We are not hyper-Calvinists, who deny human freedom. Nor are we Arminians, who believe God voluntarily limits his sovereignty to allow for human freedom. We believe it is contrary to God’s Word to deny either God’s sovereignty or man’s freedom. We affirm both.
The second doctrine that disturbs many people is the doctrine of election – which is simply the expression of God’s sovereignty in salvation. We believe that Scripture teaches that God chose some, but not all, to be holy and blameless before him, in love predestining them for adoption as sons through Jesus Christ, and granting them redemption, the forgiveness of sins, through his blood, according to the riches of his grace (Ephesians 1.3-9). We understand why this seems unfair to some people. Wouldn’t it be more fair if God simply offered salvation to all men and allowed them to accept or reject it?

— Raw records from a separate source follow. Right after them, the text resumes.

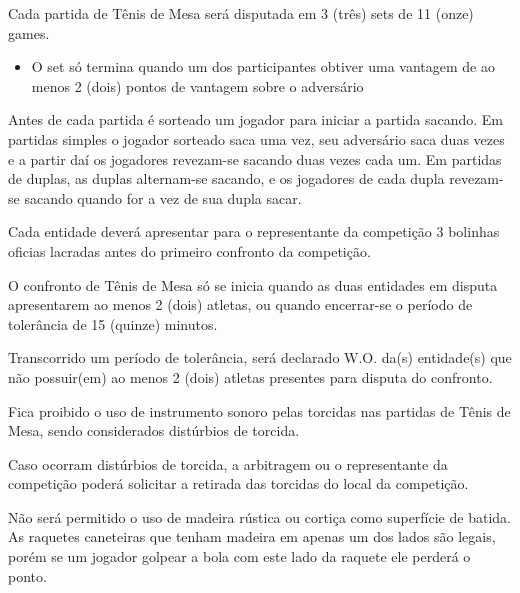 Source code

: \noindent
Cada partida de Tênis de Mesa será disputada em 3 (três) sets de 11 (onze) games.
\begin{itemize}[noitemsep]
	\item O set só termina quando um dos participantes obtiver uma vantagem de ao menos 2 (dois) pontos de vantagem sobre o adversário
\end{itemize}

\noindent
Antes de cada partida é sorteado um jogador para iniciar a partida sacando. Em partidas simples o jogador sorteado saca uma vez, seu adversário saca duas vezes e a partir daí os jogadores revezam-se sacando duas vezes cada um. Em partidas de duplas, as duplas alternam-se sacando, e os jogadores de cada dupla revezam-se sacando quando for a vez de sua dupla sacar.

\begin{article}
	Cada entidade deverá apresentar para o representante da competição 3 bolinhas oficias lacradas antes do primeiro confronto da competição.
\end{article}

\begin{article}
	O confronto de Tênis de Mesa só se inicia quando as duas entidades em disputa apresentarem ao menos 2 (dois) atletas, ou quando encerrar-se o período de tolerância de 15 (quinze) minutos.

	\begin{xparagraph}
		Transcorrido um período de tolerância, será declarado W.O. da(s) entidade(s) que não possuir(em) ao menos 2 (dois) atletas presentes para disputa do confronto.
	\end{xparagraph}
\end{article}

\begin{article}
	Fica proibido o uso de instrumento sonoro pelas torcidas nas partidas de Tênis de Mesa, sendo considerados distúrbios de torcida.

	\begin{xparagraph}
		Caso ocorram distúrbios de torcida, a arbitragem ou o representante da competição poderá solicitar a retirada das torcidas do local da competição.
	\end{xparagraph}
\end{article}

\begin{article}
	Não será permitido o uso de madeira rústica ou cortiça como superfície de batida. As raquetes caneteiras que tenham madeira em apenas um dos lados são legais, porém se um jogador golpear a bola com este lado da raquete ele perderá o ponto.
\end{article}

It may seem so, but we ask you to remember that all men are by nature God’s enemies (Romans 5.10), hostile in mind towards him (Colossians 1.21). No one seeks God…not even one (Romans 3.11-12). Therefore, if God simply made salvation available, none would be saved. That God chooses to save some by granting them faith and repentance unto life (Acts 11) is a testimony to his gracious mercy, not a reason to condemn him.